De repente, la gente ha empezado a exigir el sello de calidad, la marca de origen. Y cuanto menos tiempo ha dedicado el alumno en su vida al estudio más exige éste que su profesor sea autóctono y, preferentemente, joven. Es así como empleados de supermercado australianos, barrenderos parisinos, señoras de la limpieza belgas, lavanderas chinas y mendigos alemanes han accedido diréctamente al terreno de la docencia al poner el primer pie sobre el suelo español.
Muchos jóvenes “nativos” en alemán, educados en la isla de Mallorca, nunca han leído ni escrito absolutamente nada en este idioma. Por eso son incapaces de aprobar un examen oficial. Aun así, muchos imparten ese idioma en el que, ellos mismos, serían incapaces de superar un examen.
Los hispanos preparados han empezado a adaptar su producto al gusto del cliente. En los últimos tiempos, he conocido a un profesor de “California” que parecía más argentino que americano; a una profesora londinese cuyo acento era una mezcla de australiano con congoleño o a una profesora sudafricana que hablaba el inglés con un variable acento entre británico, americano y sudanés. La denominación de origen nos obliga a volver sobre nuestras experiencias, nuestra familia y nuestra nacionalidad.
Hoy he tenido una pequeña entrevista para un trabajo “extra” en una escuela. Clases de fin de semana o de últimísima hora de la tarde. La persona que me entrevistaba repitió varias veces durante la entrevista que en su escuela sólo podía contratar a nativos.
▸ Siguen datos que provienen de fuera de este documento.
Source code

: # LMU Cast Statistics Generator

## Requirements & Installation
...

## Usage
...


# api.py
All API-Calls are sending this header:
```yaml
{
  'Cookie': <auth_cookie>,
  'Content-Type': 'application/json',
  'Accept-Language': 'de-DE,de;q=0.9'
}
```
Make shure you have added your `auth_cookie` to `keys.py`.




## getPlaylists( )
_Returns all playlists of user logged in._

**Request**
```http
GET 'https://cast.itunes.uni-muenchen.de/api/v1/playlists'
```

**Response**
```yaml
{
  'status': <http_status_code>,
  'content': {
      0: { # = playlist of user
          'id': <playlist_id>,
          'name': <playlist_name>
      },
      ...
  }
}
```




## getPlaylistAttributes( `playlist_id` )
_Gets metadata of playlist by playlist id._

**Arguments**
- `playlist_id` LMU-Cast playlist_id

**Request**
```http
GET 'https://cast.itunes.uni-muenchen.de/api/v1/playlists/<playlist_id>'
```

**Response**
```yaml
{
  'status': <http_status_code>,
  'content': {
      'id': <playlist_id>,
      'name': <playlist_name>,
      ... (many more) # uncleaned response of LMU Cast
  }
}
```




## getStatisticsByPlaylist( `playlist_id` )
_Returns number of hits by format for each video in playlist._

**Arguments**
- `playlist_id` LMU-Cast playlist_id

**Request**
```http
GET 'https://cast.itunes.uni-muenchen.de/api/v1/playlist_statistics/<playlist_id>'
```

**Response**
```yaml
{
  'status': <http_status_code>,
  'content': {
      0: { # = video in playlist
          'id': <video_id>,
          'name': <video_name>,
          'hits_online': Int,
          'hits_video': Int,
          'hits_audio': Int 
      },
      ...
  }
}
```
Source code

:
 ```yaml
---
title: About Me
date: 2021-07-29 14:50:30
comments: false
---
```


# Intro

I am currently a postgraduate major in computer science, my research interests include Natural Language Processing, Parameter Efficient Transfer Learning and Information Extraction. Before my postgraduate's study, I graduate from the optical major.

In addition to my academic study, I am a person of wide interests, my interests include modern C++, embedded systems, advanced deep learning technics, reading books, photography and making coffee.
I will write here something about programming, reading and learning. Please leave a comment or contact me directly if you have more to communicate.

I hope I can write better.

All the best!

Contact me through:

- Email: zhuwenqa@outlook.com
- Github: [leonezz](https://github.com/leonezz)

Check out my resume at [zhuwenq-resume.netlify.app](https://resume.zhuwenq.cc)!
Honestamente, si decidí continuar hasta el final esta charla de dos horas para una posición que daba por perdida fue, únicamente, por ganas de practicar el inglés.
A las tres de la tarde, cuando ya me marchaba a casa en mi bicicleta, la directora me comentó me preguntó si aun tenía interés en el trabajo. Fue entonces cuando ella misma propuso la aplicación al producto de los principios de Kottler:
- Busco a alguien como tú, pero vamos a tener que cambiar un poco tu biografía.
Ahora me llamo “Louise” y mi madre es inglesa de Hastings.